[Material provided Boundary: Start]
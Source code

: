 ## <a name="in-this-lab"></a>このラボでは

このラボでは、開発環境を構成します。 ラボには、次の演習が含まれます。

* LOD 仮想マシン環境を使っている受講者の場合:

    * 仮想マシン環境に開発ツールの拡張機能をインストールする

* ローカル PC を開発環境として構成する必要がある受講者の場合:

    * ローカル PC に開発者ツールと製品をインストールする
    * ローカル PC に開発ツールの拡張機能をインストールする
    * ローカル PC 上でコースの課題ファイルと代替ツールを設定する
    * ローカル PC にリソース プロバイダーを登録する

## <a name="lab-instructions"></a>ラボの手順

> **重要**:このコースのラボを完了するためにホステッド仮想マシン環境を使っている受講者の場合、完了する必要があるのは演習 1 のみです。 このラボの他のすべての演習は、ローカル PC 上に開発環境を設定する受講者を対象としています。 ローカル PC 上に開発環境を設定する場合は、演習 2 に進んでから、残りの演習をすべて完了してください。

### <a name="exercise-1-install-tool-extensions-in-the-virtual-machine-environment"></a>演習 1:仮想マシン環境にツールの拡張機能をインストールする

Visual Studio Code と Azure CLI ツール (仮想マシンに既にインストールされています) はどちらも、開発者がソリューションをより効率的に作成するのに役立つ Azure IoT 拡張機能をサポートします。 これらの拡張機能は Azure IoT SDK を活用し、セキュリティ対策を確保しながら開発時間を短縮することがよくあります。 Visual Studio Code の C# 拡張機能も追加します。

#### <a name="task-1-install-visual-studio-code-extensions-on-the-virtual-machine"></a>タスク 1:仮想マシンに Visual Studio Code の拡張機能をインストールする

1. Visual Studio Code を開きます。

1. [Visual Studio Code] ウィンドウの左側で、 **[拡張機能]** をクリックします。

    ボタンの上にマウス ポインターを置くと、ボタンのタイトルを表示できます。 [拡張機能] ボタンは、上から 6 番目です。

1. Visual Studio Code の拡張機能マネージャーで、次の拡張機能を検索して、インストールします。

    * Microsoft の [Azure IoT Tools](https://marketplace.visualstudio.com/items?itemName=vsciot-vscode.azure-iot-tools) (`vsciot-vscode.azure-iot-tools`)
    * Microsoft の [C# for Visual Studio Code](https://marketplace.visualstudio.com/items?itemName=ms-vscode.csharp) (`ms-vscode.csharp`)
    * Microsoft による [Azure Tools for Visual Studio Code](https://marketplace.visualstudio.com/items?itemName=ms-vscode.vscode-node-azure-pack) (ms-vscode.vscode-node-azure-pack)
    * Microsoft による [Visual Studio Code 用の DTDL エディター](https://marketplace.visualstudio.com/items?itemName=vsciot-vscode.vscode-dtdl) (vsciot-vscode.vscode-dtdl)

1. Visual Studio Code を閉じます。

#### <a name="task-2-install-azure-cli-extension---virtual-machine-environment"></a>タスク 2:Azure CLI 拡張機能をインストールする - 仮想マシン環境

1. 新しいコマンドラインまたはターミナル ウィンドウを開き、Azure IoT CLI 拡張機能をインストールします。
[Material provided Boundary: End]
## Exercise directions
The required output is each line from the one with "1. [Visual Studio" through the end of the material above, repeated exactly with both ends included.

## Exercise result
1. [Visual Studio Code] ウィンドウの左側で、 **[拡張機能]** をクリックします。

    ボタンの上にマウス ポインターを置くと、ボタンのタイトルを表示できます。 [拡張機能] ボタンは、上から 6 番目です。

1. Visual Studio Code の拡張機能マネージャーで、次の拡張機能を検索して、インストールします。

    * Microsoft の [Azure IoT Tools](https://marketplace.visualstudio.com/items?itemName=vsciot-vscode.azure-iot-tools) (`vsciot-vscode.azure-iot-tools`)
    * Microsoft の [C# for Visual Studio Code](https://marketplace.visualstudio.com/items?itemName=ms-vscode.csharp) (`ms-vscode.csharp`)
    * Microsoft による [Azure Tools for Visual Studio Code](https://marketplace.visualstudio.com/items?itemName=ms-vscode.vscode-node-azure-pack) (ms-vscode.vscode-node-azure-pack)
    * Microsoft による [Visual Studio Code 用の DTDL エディター](https://marketplace.visualstudio.com/items?itemName=vsciot-vscode.vscode-dtdl) (vsciot-vscode.vscode-dtdl)

1. Visual Studio Code を閉じます。

#### <a name="task-2-install-azure-cli-extension---virtual-machine-environment"></a>タスク 2:Azure CLI 拡張機能をインストールする - 仮想マシン環境

1. 新しいコマンドラインまたはターミナル ウィンドウを開き、Azure IoT CLI 拡張機能をインストールします。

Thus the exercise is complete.